#### Prompt
Go line by line through the listing below and copy those that hold "software".
Provided data START
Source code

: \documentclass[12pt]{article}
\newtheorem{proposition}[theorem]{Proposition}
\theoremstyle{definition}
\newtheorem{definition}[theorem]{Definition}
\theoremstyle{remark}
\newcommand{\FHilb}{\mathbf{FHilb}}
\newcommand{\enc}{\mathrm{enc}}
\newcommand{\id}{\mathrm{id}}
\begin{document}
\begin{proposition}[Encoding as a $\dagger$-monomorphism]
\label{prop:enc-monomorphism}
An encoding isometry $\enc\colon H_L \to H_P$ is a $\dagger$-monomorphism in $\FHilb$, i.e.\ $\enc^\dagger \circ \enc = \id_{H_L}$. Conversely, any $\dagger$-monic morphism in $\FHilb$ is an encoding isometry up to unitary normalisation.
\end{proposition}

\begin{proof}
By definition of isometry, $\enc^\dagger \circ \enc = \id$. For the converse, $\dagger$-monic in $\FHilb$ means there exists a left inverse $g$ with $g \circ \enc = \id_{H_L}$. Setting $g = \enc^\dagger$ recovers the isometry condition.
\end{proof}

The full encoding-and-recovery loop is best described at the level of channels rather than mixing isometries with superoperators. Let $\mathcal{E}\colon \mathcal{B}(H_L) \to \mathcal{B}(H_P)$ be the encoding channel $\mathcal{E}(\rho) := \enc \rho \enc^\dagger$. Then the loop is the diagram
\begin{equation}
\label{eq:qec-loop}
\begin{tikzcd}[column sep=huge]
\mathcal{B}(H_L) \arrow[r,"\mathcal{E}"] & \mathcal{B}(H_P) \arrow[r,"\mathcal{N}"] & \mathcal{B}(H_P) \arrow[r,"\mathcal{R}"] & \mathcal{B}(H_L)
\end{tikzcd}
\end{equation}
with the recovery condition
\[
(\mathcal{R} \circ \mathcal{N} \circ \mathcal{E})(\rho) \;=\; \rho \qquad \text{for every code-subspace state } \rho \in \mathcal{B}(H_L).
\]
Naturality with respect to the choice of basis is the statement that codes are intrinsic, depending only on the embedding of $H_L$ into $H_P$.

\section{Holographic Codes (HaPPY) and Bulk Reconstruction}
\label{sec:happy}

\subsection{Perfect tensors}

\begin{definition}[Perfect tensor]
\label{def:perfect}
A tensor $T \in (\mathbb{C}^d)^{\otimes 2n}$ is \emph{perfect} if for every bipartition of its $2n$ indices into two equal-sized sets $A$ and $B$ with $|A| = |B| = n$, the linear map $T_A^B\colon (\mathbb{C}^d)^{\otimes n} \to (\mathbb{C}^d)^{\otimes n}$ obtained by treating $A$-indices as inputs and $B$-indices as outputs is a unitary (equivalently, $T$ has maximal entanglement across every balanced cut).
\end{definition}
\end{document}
Provided data END
Provided data START
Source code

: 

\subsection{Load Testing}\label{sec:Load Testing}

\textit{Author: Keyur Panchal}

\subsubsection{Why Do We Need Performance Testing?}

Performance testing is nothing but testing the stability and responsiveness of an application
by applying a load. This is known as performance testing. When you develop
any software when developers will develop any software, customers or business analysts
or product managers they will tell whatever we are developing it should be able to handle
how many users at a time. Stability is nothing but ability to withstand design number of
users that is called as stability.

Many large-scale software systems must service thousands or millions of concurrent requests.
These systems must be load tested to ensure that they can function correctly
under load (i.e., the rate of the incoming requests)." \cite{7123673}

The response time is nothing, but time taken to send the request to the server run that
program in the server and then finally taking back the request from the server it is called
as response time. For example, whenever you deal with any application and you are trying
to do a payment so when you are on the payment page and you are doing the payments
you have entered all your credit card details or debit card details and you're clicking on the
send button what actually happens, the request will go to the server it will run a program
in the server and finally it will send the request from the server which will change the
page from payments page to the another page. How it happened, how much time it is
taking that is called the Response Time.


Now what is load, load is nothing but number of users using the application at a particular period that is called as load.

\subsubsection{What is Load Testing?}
Provided data END
Provided data START
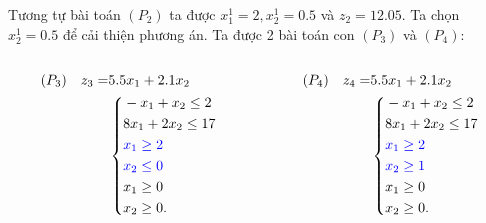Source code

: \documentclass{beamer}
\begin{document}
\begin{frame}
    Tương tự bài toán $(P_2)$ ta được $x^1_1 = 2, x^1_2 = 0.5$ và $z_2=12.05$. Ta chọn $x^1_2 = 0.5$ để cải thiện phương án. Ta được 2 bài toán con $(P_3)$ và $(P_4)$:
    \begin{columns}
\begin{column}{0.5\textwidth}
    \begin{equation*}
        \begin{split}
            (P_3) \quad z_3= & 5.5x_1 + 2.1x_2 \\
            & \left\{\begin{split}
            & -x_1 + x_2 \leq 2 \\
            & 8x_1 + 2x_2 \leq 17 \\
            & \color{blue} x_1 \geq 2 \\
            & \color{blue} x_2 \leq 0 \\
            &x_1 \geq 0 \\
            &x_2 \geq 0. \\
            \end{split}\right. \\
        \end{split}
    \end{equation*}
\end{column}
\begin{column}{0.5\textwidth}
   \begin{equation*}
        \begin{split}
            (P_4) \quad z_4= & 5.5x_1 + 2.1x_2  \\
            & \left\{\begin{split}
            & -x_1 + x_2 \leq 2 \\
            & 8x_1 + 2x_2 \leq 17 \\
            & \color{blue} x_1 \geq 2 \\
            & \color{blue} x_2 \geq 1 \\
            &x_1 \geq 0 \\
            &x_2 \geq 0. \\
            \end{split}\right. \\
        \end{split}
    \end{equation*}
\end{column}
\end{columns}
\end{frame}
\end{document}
Provided data END
#### Expected output
any software when developers will develop any software, customers or business analysts
Many large-scale software systems must service thousands or millions of concurrent requests.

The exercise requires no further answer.